It just occurred to me -- on this last Mardi Gras eve -- that all my Lents are Ukrainian.
At least, they have been for almost as long as I can remember. It seems odd in a way: I have no family connections to Ukraine; I've met maybe one Ukrainian in my entire life; I know very little about Ukrainian culture. So why Ukrainian Lents?
It all has to do with dyeing Easter eggs. Here is the background: My father -- an atheist as only a lapsed-Irish-Creole-Catholic can be -- was also ironically enough an enthusiastic Easter egg artist from the moment that he had a family with whom to create Easter egg art. For a while he experimented with covering eggs with colorful tissue paper or string, but he finally (by my teen years) he hit upon the technique that would dominate the rest of his life, a "wax resist" technique that produces colorful, intricate Easter eggs known as pysanky.
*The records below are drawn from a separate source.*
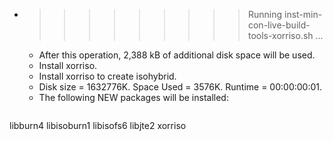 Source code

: * >>>>>>>>> Running inst-min-con-live-build-tools-xorriso.sh ...
  * After this operation, 2,388 kB of additional disk space will be used.
  * Install xorriso.
  * Install xorriso to create isohybrid.
  * Disk size = 1632776K. Space Used = 3576K. Runtime = 00:00:00:01.
  * The following NEW packages will be installed:
  ```bash
libburn4 libisoburn1 libisofs6 libjte2 xorriso
  ```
Pysanky as we learned about them were Ukrainian. And the time to make them is Lent. If you wait until Easter, you're too late. The technique requires inscribing designs in melted wax (using a stylus) and preserving those designs in varying colors by sequential washes of dye, until finally the wax is melted off and the colorful design is revealed. The process is painstaking and time-consuming. While it's possible to complete a design in the course of an evening, it's better to stretch the process out over a few days. There are lots of places online where you can learn more and order supplies, which are pretty basic. The stylus is the only really specialized tool; the most basic kind -- a little copper cone tied with twine on the end of a stick about the size of a pencil -- has an archaic, bronze-age vibe.
One way to think about it: there's no need to give up anything for Lent when you take up something this difficult. It also carries baggage of a sort that contributes to the weight of the season.
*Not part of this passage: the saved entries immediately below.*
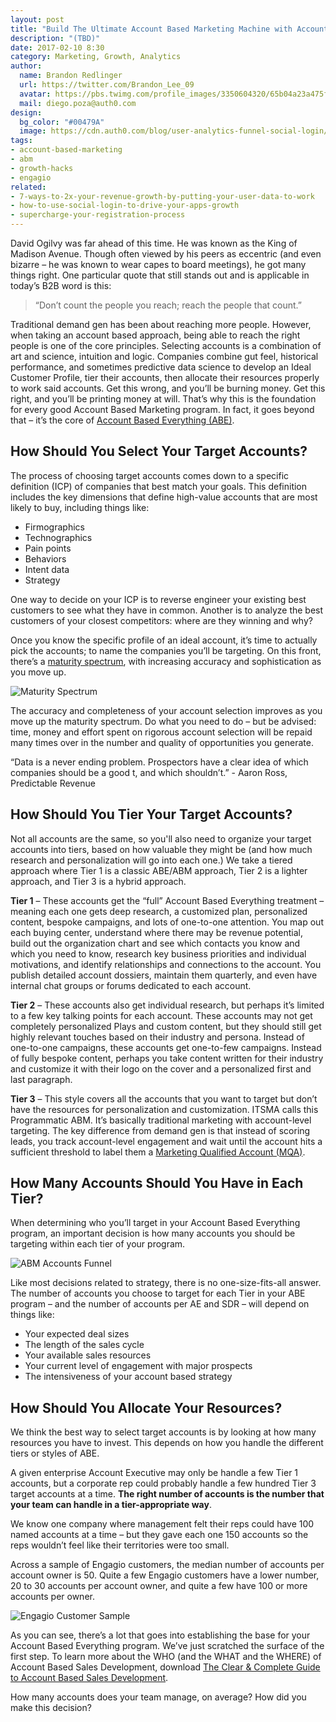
 ```yaml
---
layout: post
title: "Build The Ultimate Account Based Marketing Machine with Account Selection"
description: "(TBD)"
date: 2017-02-10 8:30
category: Marketing, Growth, Analytics
author:
  name: Brandon Redlinger
  url: https://twitter.com/Brandon_Lee_09
  avatar: https://pbs.twimg.com/profile_images/3350604320/65b04a23a475f4ead9d21ae155460a67_400x400.jpeg
  mail: diego.poza@auth0.com
design:
  bg_color: "#00479A"
  image: https://cdn.auth0.com/blog/user-analytics-funnel-social-login/post-logo.png
tags:
- account-based-marketing
- abm
- growth-hacks
- engagio
related:
- 7-ways-to-2x-your-revenue-growth-by-putting-your-user-data-to-work
- how-to-use-social-login-to-drive-your-apps-growth
- supercharge-your-registration-process
---
```


David Ogilvy was far ahead of this time. He was known as the King of Madison Avenue. Though often viewed by his peers as eccentric (and even bizarre – he was known to wear capes to board meetings), he got many things right. One particular quote that still stands out and is applicable in today’s B2B word is this: 

> “Don’t count the people you reach; reach the people that count.”

Traditional demand gen has been about reaching more people. However, when taking an account based approach, being able to reach the right people is one of the core principles. 
Selecting accounts is a combination of art and science, intuition and logic. Companies combine gut feel, historical performance, and sometimes predictive data science to develop an Ideal Customer Profile, tier their accounts, then allocate their resources properly to work said accounts. 
Get this wrong, and you’ll be burning money. Get this right, and you’ll be printing money at will. That’s why this is the foundation for every good Account Based Marketing program. In fact, it goes beyond that – it’s the core of [Account Based Everything (ABE)](http://www.engagio.com/hello-account-based-everything-and-goodbye-account-based-marketing/).

## How Should You Select Your Target Accounts?

The process of choosing target accounts comes down to a specific definition (ICP) of companies that best match your goals. This definition includes the key dimensions that define high-value accounts that are most likely to buy, including things like:

* Firmographics
* Technographics
* Pain points
* Behaviors
* Intent data
* Strategy 

One way to decide on your ICP is to reverse engineer your existing best customers to see what they have in common. Another is to analyze the best customers of your closest competitors: where are they winning and why?

Once you know the specific profile of an ideal account, it’s time to actually pick the accounts; to name the companies you’ll be targeting. On this front, there’s a [maturity spectrum](http://www.engagio.com/account-selection-maturity-model/), with increasing accuracy and sophistication as you move up. 

![Maturity Spectrum](https://cdn.auth0.com/blog/ultimate-abm-machine/abm-tiers.png)

The accuracy and completeness of your account selection improves as you move up the maturity spectrum. Do what you need to do – but be advised: time, money and effort spent on rigorous account selection will be repaid many times over in the number and quality of opportunities you generate.

“Data is a never ending problem. Prospectors have a clear idea of which companies should be a good t, and which shouldn’t.” - Aaron Ross, Predictable Revenue

## How Should You Tier Your Target Accounts?

Not all accounts are the same, so you'll also need to organize your target accounts into tiers, based on how valuable they might be (and how much research and personalization will go into each one.) 
We take a tiered approach where Tier 1 is a classic ABE/ABM approach, Tier 2 is a lighter approach, and Tier 3 is a hybrid approach.

**Tier 1** – These accounts get the “full” Account Based Everything treatment – meaning each one gets deep research, a customized plan, personalized content, bespoke campaigns, and lots of one-to-one attention.  You map out each buying center, understand where there may be revenue potential, build out the organization chart and see which contacts you know and which you need to know, research key business priorities and individual motivations, and identify relationships and connections to the account.  You publish detailed account dossiers, maintain them quarterly, and even have internal chat groups or forums dedicated to each account. 

**Tier 2** – These accounts also get individual research, but perhaps it’s limited to a few key talking points for each account. These accounts may not get completely personalized Plays and custom content, but they should still get highly relevant touches based on their industry and persona. Instead of one-to-one campaigns, these accounts get one-to-few campaigns. Instead of fully bespoke content, perhaps you take content written for their industry and customize it with their logo on the cover and a personalized first and last paragraph.

**Tier 3** – This style covers all the accounts that you want to target but don’t have the resources for personalization and customization. ITSMA calls this Programmatic ABM. It’s basically traditional marketing with account-level targeting. The key difference from demand gen is that instead of scoring leads, you track account-level engagement and wait until the account hits a sufficient threshold to label them a [Marketing Qualified Account (MQA)](http://www.engagio.com/what-is-a-marketing-qualified-account-mqa/).

## How Many Accounts Should You Have in Each Tier?

When determining who you’ll target in your Account Based Everything program, an important decision is how many accounts you should be targeting within each tier of your program.

![ABM Accounts Funnel](https://cdn.auth0.com/blog/ultimate-abm-machine/abm-accounts.png)

Like most decisions related to strategy, there is no one-size-fits-all answer. The number of accounts you choose to target for each Tier in your ABE program – and the number of accounts per AE and SDR – will depend on things like:

* Your expected deal sizes
* The length of the sales cycle
* Your available sales resources
* Your current level of engagement with major prospects
* The intensiveness of your account based strategy

## How Should You Allocate Your Resources?

We think the best way to select target accounts is by looking at how many resources you have to invest. This depends on how you handle the different tiers or styles of ABE.

A given enterprise Account Executive may only be handle a few Tier 1 accounts, but a corporate rep could probably handle a few hundred Tier 3 target accounts at a time. **The right number of accounts is the number that your team can handle in a tier-appropriate way**.

We know one company where management felt their reps could have 100 named accounts at a time – but they gave each one 150 accounts so the reps wouldn’t feel like their territories were too small.

Across a sample of Engagio customers, the median number of accounts per account owner is 50. Quite a few Engagio customers have a lower number, 20 to 30 accounts per account owner, and quite a few have 100 or more accounts per owner.

![Engagio Customer Sample](https://cdn.auth0.com/blog/ultimate-abm-machine/engagio-customer-sample.png)

As you can see, there’s a lot that goes into establishing the base for your Account Based Everything program. We’ve just scratched the surface of the first step. To learn more about the WHO (and the WHAT and the WHERE) of Account Based Sales Development, download [The Clear & Complete Guide to Account Based Sales Development](http://www.engagio.com/clear-and-complete-guide-to-account-based-sales-development/).

How many accounts does your team manage, on average? How did you make this decision?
The baggage is a Ukrainian folk story that says everyone should do at least one pysanka a year in order to prevent the serpent that encircles the world from squeezing it tighter. I have done my at-least-one pysanka a year for quite some time now. I'm not the artist my father was; nonetheless I find quite enjoyable the lengthy process of conjuring a design, executing it, and reveling in the surprises of the "reveal." Also, doing pysanky enforces patience and encourages a deep, focused meditation on the vast themes of Easter unlike any other activity I know. I never make an egg without hoping that in some small way I'm loosening the serpent.
My Ukrainian Lent feels especially real this year.